The front of the Supreme Court building in Washington.
(Alex Brandon / Associated Press)

WASHINGTON -- The Supreme Court declared Wednesday that U.S. courts will not be the world’s forum for deciding lawsuits alleging human rights abuses by corporations and tyrants on foreign soil.

In a 9-0 decision, the high court tossed out a lawsuit brought by Nigerians against Royal Dutch Petroleum alleging the company conspired with the Nigerian regime in a campaign of rape, torture and murder in the oil-rich delta in the early 1990s.

The suit had become a test of whether U.S. courts could serve as a judicial forum for victims of gross human rights abuses abroad.

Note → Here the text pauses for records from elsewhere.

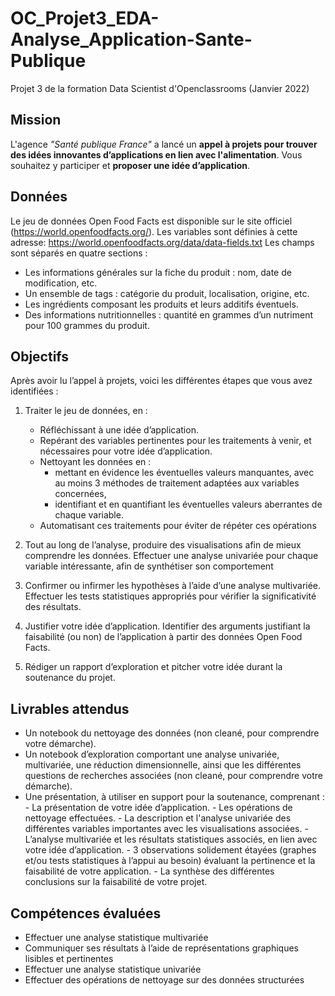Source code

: # OC_Projet3_EDA-Analyse_Application-Sante-Publique
Projet 3 de la formation Data Scientist d'Openclassrooms (Janvier 2022)


## Mission

L'agence *"Santé publique France"* a lancé un **appel à projets pour trouver des idées innovantes d’applications en lien avec l'alimentation**. Vous souhaitez y participer et **proposer une idée d’application**.

## Données

Le jeu de données Open Food Facts est disponible sur le site officiel (https://world.openfoodfacts.org/). 
Les variables sont définies à cette adresse: https://world.openfoodfacts.org/data/data-fields.txt
Les champs sont séparés en quatre sections :

- Les informations générales sur la fiche du produit : nom, date de modification, etc.
- Un ensemble de tags : catégorie du produit, localisation, origine, etc.
- Les ingrédients composant les produits et leurs additifs éventuels.
- Des informations nutritionnelles : quantité en grammes d’un nutriment pour 100 grammes du produit.

## Objectifs

Après avoir lu l’appel à projets, voici les différentes étapes que vous avez identifiées :

1) Traiter le jeu de données, en :

    - Réfléchissant à une idée d’application.
    - Repérant des variables pertinentes pour les traitements à venir, et nécessaires pour votre idée d’application.
    - Nettoyant les données en :
        - mettant en évidence les éventuelles valeurs manquantes, avec au moins 3 méthodes de traitement adaptées aux variables concernées,
        - identifiant et en quantifiant les éventuelles valeurs aberrantes de chaque variable.
    - Automatisant ces traitements pour éviter de répéter ces opérations
    
2) Tout au long de l’analyse, produire des visualisations afin de mieux comprendre les données. Effectuer une analyse univariée pour chaque variable intéressante, afin de synthétiser son comportement
3) Confirmer ou infirmer les hypothèses à l’aide d’une analyse multivariée. Effectuer les tests statistiques appropriés pour vérifier la significativité des résultats.
4) Justifier votre idée d’application. Identifier des arguments justifiant la faisabilité (ou non) de l’application à partir des données Open Food Facts.
5) Rédiger un rapport d’exploration et pitcher votre idée durant la soutenance du projet.

## Livrables attendus
- Un notebook du nettoyage des données (non cleané, pour comprendre votre démarche). 
- Un notebook d’exploration comportant une analyse univariée, multivariée, une réduction dimensionnelle, ainsi que les différentes questions de recherches associées (non cleané, pour comprendre votre démarche).
- Une présentation, à utiliser en support pour la soutenance, comprenant :
        - La présentation de votre idée d’application.
        - Les opérations de nettoyage effectuées.
        - La description et l'analyse univariée des différentes variables importantes avec les visualisations associées.
        - L’analyse multivariée et les résultats statistiques associés, en lien avec votre idée d’application.
        - 3 observations solidement étayées (graphes et/ou tests statistiques à l’appui au besoin) évaluant la pertinence et la faisabilité de votre application.
        - La synthèse des différentes conclusions sur la faisabilité de votre projet.

## Compétences évaluées

- Effectuer une analyse statistique multivariée
- Communiquer ses résultats à l’aide de représentations graphiques lisibles et pertinentes
- Effectuer une analyse statistique univariée
- Effectuer des opérations de nettoyage sur des données structurées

Its claims were filed under the recently rediscovered Alien Tort Statute of 1789, which opened the courts to claims based on the “law of nations.”


Chief Justice John G. Roberts Jr., in an opinion that was joined by four other justices, moved to limit the interpretation of that law in a decision that will be welcomed by corporate America.

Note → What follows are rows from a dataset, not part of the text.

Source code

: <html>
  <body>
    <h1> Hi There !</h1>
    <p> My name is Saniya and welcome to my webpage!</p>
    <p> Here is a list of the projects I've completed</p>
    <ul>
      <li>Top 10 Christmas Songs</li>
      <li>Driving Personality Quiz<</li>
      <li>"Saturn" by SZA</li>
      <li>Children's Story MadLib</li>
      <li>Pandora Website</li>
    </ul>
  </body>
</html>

Roberts invoked the “presumption against extraterritorial application” in holding that the 1789 law does not open the courthouse door to hearing legal claims based on conduct outside of this country. “United States laws govern domestically, but do not rule the world,” he said.

Speaking in the court, Roberts said most of the human rights suits involve “foreign plaintiffs suing foreign defendants for conduct that took place on foreign soil.” There is no reason to believe that the first Congress wanted to make U.S. courts the forum for deciding disputes from around the world, he said.

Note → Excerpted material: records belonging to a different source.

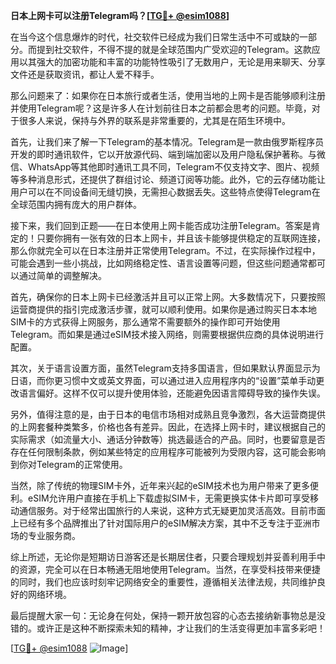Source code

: **日本上网卡可以注册Telegram吗？[[TG💪+ @esim1088](https://t.me/s/esim1088)]**

在当今这个信息爆炸的时代，社交软件已经成为我们日常生活中不可或缺的一部分。而提到社交软件，不得不提的就是全球范围内广受欢迎的Telegram。这款应用以其强大的加密功能和丰富的功能特性吸引了无数用户，无论是用来聊天、分享文件还是获取资讯，都让人爱不释手。

那么问题来了：如果你在日本旅行或者生活，使用当地的上网卡是否能够顺利注册并使用Telegram呢？这是许多人在计划前往日本之前都会思考的问题。毕竟，对于很多人来说，保持与外界的联系是非常重要的，尤其是在陌生环境中。

首先，让我们来了解一下Telegram的基本情况。Telegram是一款由俄罗斯程序员开发的即时通讯软件，它以开放源代码、端到端加密以及用户隐私保护著称。与微信、WhatsApp等其他即时通讯工具不同，Telegram不仅支持文字、图片、视频等多种消息形式，还提供了群组讨论、频道订阅等功能。此外，它的云存储功能让用户可以在不同设备间无缝切换，无需担心数据丢失。这些特点使得Telegram在全球范围内拥有庞大的用户群体。

接下来，我们回到正题——在日本使用上网卡能否成功注册Telegram。答案是肯定的！只要你拥有一张有效的日本上网卡，并且该卡能够提供稳定的互联网连接，那么你就完全可以在日本注册并正常使用Telegram。不过，在实际操作过程中，可能会遇到一些小挑战，比如网络稳定性、语言设置等问题，但这些问题通常都可以通过简单的调整解决。

首先，确保你的日本上网卡已经激活并且可以正常上网。大多数情况下，只要按照运营商提供的指引完成激活步骤，就可以顺利使用。如果你是通过购买日本本地SIM卡的方式获得上网服务，那么通常不需要额外的操作即可开始使用Telegram。而如果是通过eSIM技术接入网络，则需要根据供应商的具体说明进行配置。

其次，关于语言设置方面，虽然Telegram支持多国语言，但如果默认界面显示为日语，而你更习惯中文或英文界面，可以通过进入应用程序内的“设置”菜单手动更改语言偏好。这样不仅可以提升使用体验，还能避免因语言障碍导致的操作失误。

另外，值得注意的是，由于日本的电信市场相对成熟且竞争激烈，各大运营商提供的上网套餐种类繁多，价格也各有差异。因此，在选择上网卡时，建议根据自己的实际需求（如流量大小、通话分钟数等）挑选最适合的产品。同时，也要留意是否存在任何限制条款，例如某些特定的应用程序可能被列为受限内容，这可能会影响到你对Telegram的正常使用。

当然，除了传统的物理SIM卡外，近年来兴起的eSIM技术也为用户带来了更多便利。eSIM允许用户直接在手机上下载虚拟SIM卡，无需更换实体卡片即可享受移动通信服务。对于经常出国旅行的人来说，这种方式无疑更加灵活高效。目前市面上已经有多个品牌推出了针对国际用户的eSIM解决方案，其中不乏专注于亚洲市场的专业服务商。

综上所述，无论你是短期访日游客还是长期居住者，只要合理规划并妥善利用手中的资源，完全可以在日本畅通无阻地使用Telegram。当然，在享受科技带来便捷的同时，我们也应该时刻牢记网络安全的重要性，遵循相关法律法规，共同维护良好的网络环境。

最后提醒大家一句：无论身在何处，保持一颗开放包容的心态去接纳新事物总是没错的。或许正是这种不断探索未知的精神，才让我们的生活变得更加丰富多彩吧！

[[TG💪+ @esim1088](https://t.me/s/esim1088) ![Image](https://i.postimg.cc/4NQfJmqS/Snipaste-2025-05-13-00-14-12.png)]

Since the mid-1980s, however, human rights lawyers have invoked the Alien Tort Statute as a way to win justice for victims of foreign atrocities. The Center for Constitutional Rights called the law “a vital tool for holding individuals, corporations and governments accountable for international human rights violations, such as torture, genocide and war crimes.”

But corporate leaders here and around the world have urged the Supreme Court to rein in the law. They say corporations increasingly found themselves being targeted by suits claiming they had aided or abetted rights abuses in foreign lands.

Wednesday’s opinion by the chief justice appears to block most but not all such claims from being heard in U.S. courts. Justice Anthony M. Kennedy in a concurring opinion noted that the Torture Victim Protection Act would allows suits against officials who commit acts of torture abroad.

Justices Antonin Scalia, Clarence Thomas, Samuel A. Alito Jr. and Kennedy joined the Roberts opinion in the case of Kiobel vs. Royal Dutch.

The court’s four liberal justices said they agreed that the suit against Royal Dutch should be thrown out. “Mere corporate presence” in the United States is not enough to justify suing a multinational corporation here, said Justice Stephen G. Breyer. But he said the court majority had gone too far in closing U.S. courts to deciding suits involving abuses abroad.

Nan Aron, president of the liberal Alliance for Justice, called the decision “a blow to decades of human rights law.”